Use the bq load command, specify the source_format, and include the path to the local file.

(Optional) Supply the --location flag and set the value to your location.

If you are loading data in a project other than your default project, add the project ID to the dataset in the following format: PROJECT_ID:DATASET.

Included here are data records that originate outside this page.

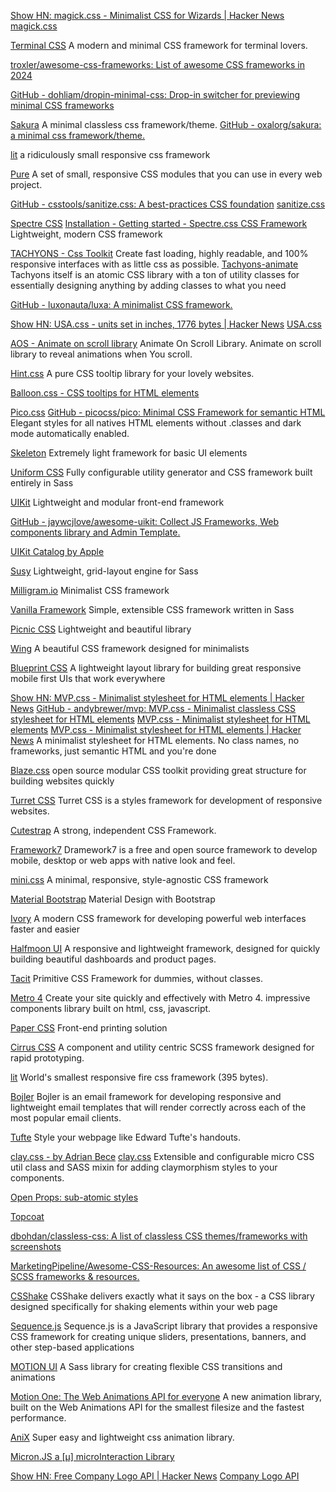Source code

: 
[Show HN: magick.css - Minimalist CSS for Wizards | Hacker News](https://news.ycombinator.com/item?id=39793513)
[magick.css](https://css.winterveil.net/)

[Terminal CSS](https://terminalcss.xyz/)
A modern and minimal CSS framework for terminal lovers.

[troxler/awesome-css-frameworks: List of awesome CSS frameworks in 2024](https://github.com/troxler/awesome-css-frameworks)

[GitHub - dohliam/dropin-minimal-css: Drop-in switcher for previewing minimal CSS frameworks](https://github.com/dohliam/dropin-minimal-css)

[Sakura](https://oxal.org/projects/sakura/)
A minimal classless css framework/theme.
[GitHub - oxalorg/sakura: a minimal css framework/theme.](https://github.com/oxalorg/sakura)

[lit](https://ajusa.github.io/lit/)
a ridiculously small responsive css framework

[Pure](https://purecss.io)
A set of small, responsive CSS modules that you can use in every web project.

[GitHub - csstools/sanitize.css: A best-practices CSS foundation](https://github.com/csstools/sanitize.css#typography-uses-the-default-system-font)
[sanitize.css](https://csstools.github.io/sanitize.css/)

[Spectre CSS](https://picturepan2.github.io/spectre/)
[Installation - Getting started - Spectre.css CSS Framework](https://picturepan2.github.io/spectre/getting-started/installation.html)
Lightweight, modern CSS framework

[TACHYONS - Css Toolkit](https://tachyons.io)
Create fast loading, highly readable, and 100% responsive interfaces with as little css as possible.
[Tachyons-animate](https://github.com/anater/tachyons-animate)
Tachyons itself is an atomic CSS library with a ton of utility classes for essentially designing anything by adding classes to what you need

[GitHub - luxonauta/luxa: A minimalist CSS framework.](https://github.com/luxonauta/luxa)

[Show HN: USA.css - units set in inches, 1776 bytes | Hacker News](https://news.ycombinator.com/item?id=23733926)
[USA.css](https://bennettfeely.com/usacss/)

[AOS - Animate on scroll library](https://michalsnik.github.io/aos)
Animate On Scroll Library.
Animate on scroll library to reveal animations when You scroll.

[Hint.css](https://kushagra.dev/lab/hint/)
A pure CSS tooltip library for your lovely websites.

[Balloon.css - CSS tooltips for HTML elements](https://kazzkiq.github.io/balloon.css)

[Pico.css](https://picocss.com/)
[GitHub - picocss/pico: Minimal CSS Framework for semantic HTML](https://github.com/picocss/pico)
Elegant styles for all natives HTML elements without .classes and dark mode automatically enabled.

[Skeleton](http://getskeleton.com/)
Extremely light framework for basic UI elements

[Uniform CSS](https://uniformcss.com/)
Fully configurable utility generator and CSS framework built entirely in Sass

[UIKit](https://getuikit.com/)
Lightweight and modular front-end framework

[GitHub - jaywcjlove/awesome-uikit: Collect JS Frameworks, Web components library and Admin Template.](https://github.com/jaywcjlove/awesome-uikit)

[UIKit Catalog by Apple](https://developer.apple.com/documentation/uikit/views_and_controls/uikit_catalog_creating_and_customizing_views_and_controls)

[Susy](https://www.oddbird.net/susy/)
Lightweight, grid-layout engine for Sass

[Milligram.io](https://milligram.io/)
Minimalist CSS framework

[Vanilla Framework](https://vanillaframework.io/)
Simple, extensible CSS framework written in Sass

[Picnic CSS](https://picnicss.com/)
Lightweight and beautiful library

[Wing](https://kbrsh.github.io/wing/)
A beautiful CSS framework designed for minimalists

[Blueprint CSS](https://blueprintcss.dev/)
A lightweight layout library for building great responsive mobile first UIs that work everywhere

[Show HN: MVP.css - Minimalist stylesheet for HTML elements | Hacker News](https://news.ycombinator.com/item?id=22681270)
[GitHub - andybrewer/mvp: MVP.css - Minimalist classless CSS stylesheet for HTML elements](https://github.com/andybrewer/mvp)
[MVP.css - Minimalist stylesheet for HTML elements](https://andybrewer.github.io/mvp/)
[MVP.css - Minimalist stylesheet for HTML elements | Hacker News](https://news.ycombinator.com/item?id=32805334)
A minimalist stylesheet for HTML elements. No class names, no frameworks, just semantic HTML and you're done

[Blaze.css](http://blazecss.com/)
open source modular CSS toolkit providing great structure for building websites quickly

[Turret CSS](https://turretcss.com/)
Turret CSS is a styles framework for development of responsive websites.

[Cutestrap](https://www.cutestrap.com/)
A strong, independent CSS Framework.

[Framework7](https://framework7.io/)
Dramework7 is a free and open source framework to develop mobile, desktop or web apps with native look and feel.

[mini.css](https://minicss.org/)
A minimal, responsive, style-agnostic CSS framework

[Material Bootstrap](https://fezvrasta.github.io/bootstrap-material-design/)
Material Design with Bootstrap

[Ivory](https://github.com/IVORY-UI/ivory)
A modern CSS framework for developing powerful web interfaces faster and easier

[Halfmoon UI](https://www.gethalfmoon.com/)
A responsive and lightweight framework, designed for quickly building beautiful dashboards and product pages.

[Tacit](https://github.com/yegor256/tacit)
Primitive CSS Framework for dummies, without classes.

[Metro 4](https://metroui.org.ua/index.html)
Create your site quickly and effectively with Metro 4. impressive components library built on html, css, javascript.

[Paper CSS](https://github.com/cognitom/paper-css)
Front-end printing solution

[Cirrus CSS](https://cirrus-ui.netlify.app/)
A component and utility centric SCSS framework designed for rapid prototyping.

[lit](https://github.com/ajusa/lit)
World's smallest responsive fire css framework (395 bytes).

[Bojler](https://bojler.slicejack.com/)
Bojler is an email framework for developing responsive and lightweight email templates that will render correctly across each of the most popular email clients.

[Tufte](https://github.com/edwardtufte/tufte-css)
Style your webpage like Edward Tufte's handouts.

[clay.css - by Adrian Bece](https://codeadrian.github.io/clay.css)
[clay.css](https://github.com/codeAdrian/clay.css)
Extensible and configurable micro CSS util class and SASS mixin for adding claymorphism styles to your components.

[Open Props: sub-atomic styles](https://open-props.style/)

[Topcoat](https://topcoat.io/)

[dbohdan/classless-css: A list of classless CSS themes/frameworks with screenshots](https://github.com/dbohdan/classless-css)

[MarketingPipeline/Awesome-CSS-Resources: An awesome list of CSS / SCSS frameworks & resources.](https://github.com/MarketingPipeline/Awesome-CSS-Resources)

[CSShake](http://elrumordelaluz.github.io/csshake/)
CSShake delivers exactly what it says on the box - a CSS library designed specifically for shaking elements within your web page

[Sequence.js](https://www.sequencejs.com/)
Sequence.js is a JavaScript library that provides a responsive CSS framework for creating unique sliders, presentations, banners, and other step-based applications

[MOTION UI](https://zurb.com/playground/motion-ui)
A Sass library for creating flexible CSS transitions and animations

[Motion One: The Web Animations API for everyone](https://motion.dev)
A new animation library, built on the Web Animations API for the smallest filesize and the fastest performance.

[AniX](https://drawcall.github.io/AniX/)
Super easy and lightweight css animation library.

[Micron.JS a [μ] microInteraction Library](https://webkul.github.io/micron/)

[Show HN: Free Company Logo API | Hacker News](https://news.ycombinator.com/item?id=9806319)
[Company Logo API](https://clearbit.com/blog/logo)

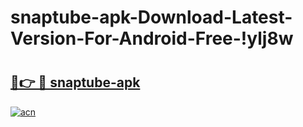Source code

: # snaptube-apk-Download-Latest-Version-For-Android-Free-!ylj8w

# <h2><a href="https://pqj8ff.esa.edu.pl?title=snaptube-apk&ref=ylj8w">🔗👉 🔴 snaptube-apk</a></h2>

[![acn](https://github.com/user-attachments/assets/0f9c940e-d8b0-45ae-aac7-cd30a18b3e1c)](https://pqj8ff.esa.edu.pl?title=snaptube-apk&ref=ylj8w)

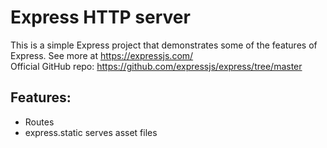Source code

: # Express HTTP server
This is a simple Express project that demonstrates some of the features of Express. See more at https://expressjs.com/  
Official GitHub repo: https://github.com/expressjs/express/tree/master

## Features:
- Routes
- express.static serves asset files
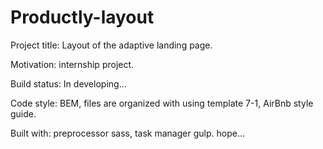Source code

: # Productly-layout

Project title:
Layout of the adaptive landing page.

Motivation:
internship project.

Build status:
In developing...

Code style:
BEM,
files are organized with using template 7-1,
AirBnb style guide.

Built with:
preprocessor sass,
task manager gulp.
hope...

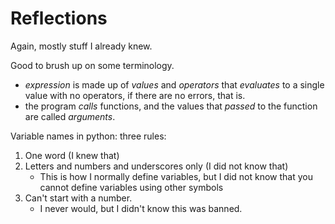 # Reflections

Again, mostly stuff I already knew.

Good to brush up on some terminology.
- *expression* is made up of *values* and *operators* that *evaluates* to a single value with no operators, if there are no errors, that is.
- the program *calls* functions, and the values that *passed* to the function are called *arguments*.

Variable names in python: three rules:
1. One word (I knew that)
2. Letters and numbers and underscores only (I did not know that)
    - This is how I normally define variables, but I did not know that you cannot define variables using other symbols
3. Can't start with a number.
    - I never would, but I didn't know this was banned.
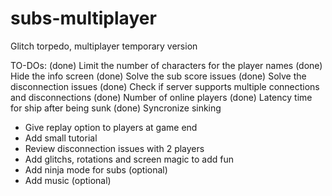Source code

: # subs-multiplayer
Glitch torpedo, multiplayer temporary version

TO-DOs:
(done) Limit the number of characters for the player names
(done) Hide the info screen
(done) Solve the sub score issues
(done) Solve the disconnection issues
(done) Check if server supports multiple connections and disconnections
(done) Number of online players
(done) Latency time for ship after being sunk
(done) Syncronize sinking
- Give replay option to players at game end
- Add small tutorial
- Review disconnection issues with 2 players
- Add glitchs, rotations and screen magic to add fun
- Add ninja mode for subs (optional)
- Add music (optional)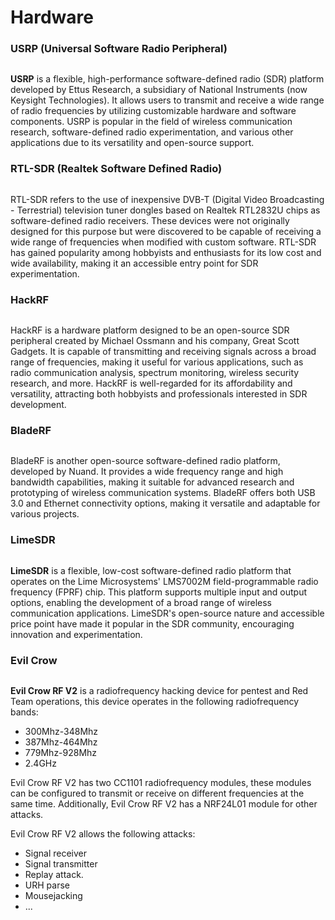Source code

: # Hardware

### USRP (Universal Software Radio Peripheral)

<figure><img src="https://www.mouser.lu/images/marketingid/2021/img/119699376.png?v=033123.1044" alt=""><figcaption></figcaption></figure>

**USRP** is a flexible, high-performance software-defined radio (SDR) platform developed by Ettus Research, a subsidiary of National Instruments (now Keysight Technologies). It allows users to transmit and receive a wide range of radio frequencies by utilizing customizable hardware and software components. USRP is popular in the field of wireless communication research, software-defined radio experimentation, and various other applications due to its versatility and open-source support.

### RTL-SDR (Realtek Software Defined Radio)

<figure><img src="https://m.media-amazon.com/images/I/71Hrs7B6+BL.jpg" alt=""><figcaption></figcaption></figure>

RTL-SDR refers to the use of inexpensive DVB-T (Digital Video Broadcasting - Terrestrial) television tuner dongles based on Realtek RTL2832U chips as software-defined radio receivers. These devices were not originally designed for this purpose but were discovered to be capable of receiving a wide range of frequencies when modified with custom software. RTL-SDR has gained popularity among hobbyists and enthusiasts for its low cost and wide availability, making it an accessible entry point for SDR experimentation.

### HackRF



<figure><img src="https://miro.medium.com/v2/resize:fit:1200/1*_JOzZjL1bhn3gAA1Zkd0gQ.jpeg" alt=""><figcaption></figcaption></figure>

HackRF is a hardware platform designed to be an open-source SDR peripheral created by Michael Ossmann and his company, Great Scott Gadgets. It is capable of transmitting and receiving signals across a broad range of frequencies, making it useful for various applications, such as radio communication analysis, spectrum monitoring, wireless security research, and more. HackRF is well-regarded for its affordability and versatility, attracting both hobbyists and professionals interested in SDR development.

### BladeRF

<figure><img src="https://www.passion-radio.com/1795-large_default/bladerf-mini.jpg" alt=""><figcaption></figcaption></figure>

BladeRF is another open-source software-defined radio platform, developed by Nuand. It provides a wide frequency range and high bandwidth capabilities, making it suitable for advanced research and prototyping of wireless communication systems. BladeRF offers both USB 3.0 and Ethernet connectivity options, making it versatile and adaptable for various projects.

### LimeSDR

<figure><img src="https://www.crowdsupply.com/img/f7b7/limesdr-mini-2-prototype-top-bottom-1_jpg_tile-xl.jpg" alt=""><figcaption></figcaption></figure>

**LimeSDR** is a flexible, low-cost software-defined radio platform that operates on the Lime Microsystems' LMS7002M field-programmable radio frequency (FPRF) chip. This platform supports multiple input and output options, enabling the development of a broad range of wireless communication applications. LimeSDR's open-source nature and accessible price point have made it popular in the SDR community, encouraging innovation and experimentation.

### Evil Crow

<figure><img src="https://hackster.imgix.net/uploads/attachments/1420292/image_jnbZqZ39J0.png?auto=compress%2Cformat" alt=""><figcaption></figcaption></figure>

**Evil Crow RF V2** is a radiofrequency hacking device for pentest and Red Team operations, this device operates in the following radiofrequency bands:

* 300Mhz-348Mhz
* 387Mhz-464Mhz
* 779Mhz-928Mhz
* 2.4GHz

Evil Crow RF V2 has two CC1101 radiofrequency modules, these modules can be configured to transmit or receive on different frequencies at the same time. Additionally, Evil Crow RF V2 has a NRF24L01 module for other attacks.

Evil Crow RF V2 allows the following attacks:

* Signal receiver
* Signal transmitter
* Replay attack.
* URH parse
* Mousejacking
* ...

bq --location=LOCATION load \
--source_format=FORMAT \
PROJECT_ID:DATASET.TABLE \
PATH_TO_SOURCE \
SCHEMA

Replace the following:

  • LOCATION: your location. The --location flag is optional. For example, if you are using BigQuery in the Tokyo region, set the flag's value to asia-northeast1. You can set a default value for the location by using the .bigqueryrc file.
  • FORMAT: CSV, AVRO, PARQUET, ORC, or NEWLINE_DELIMITED_JSON.
  • project_id: your project ID.
  • dataset: an existing dataset.
  • table: the name of the table into which you're loading data.
  • path_to_source: the path to the local file.
  • schema: a valid schema. The schema can be a local JSON file, or it can be typed inline as part of the command. You can also use the --autodetect flag instead of supplying a schema definition.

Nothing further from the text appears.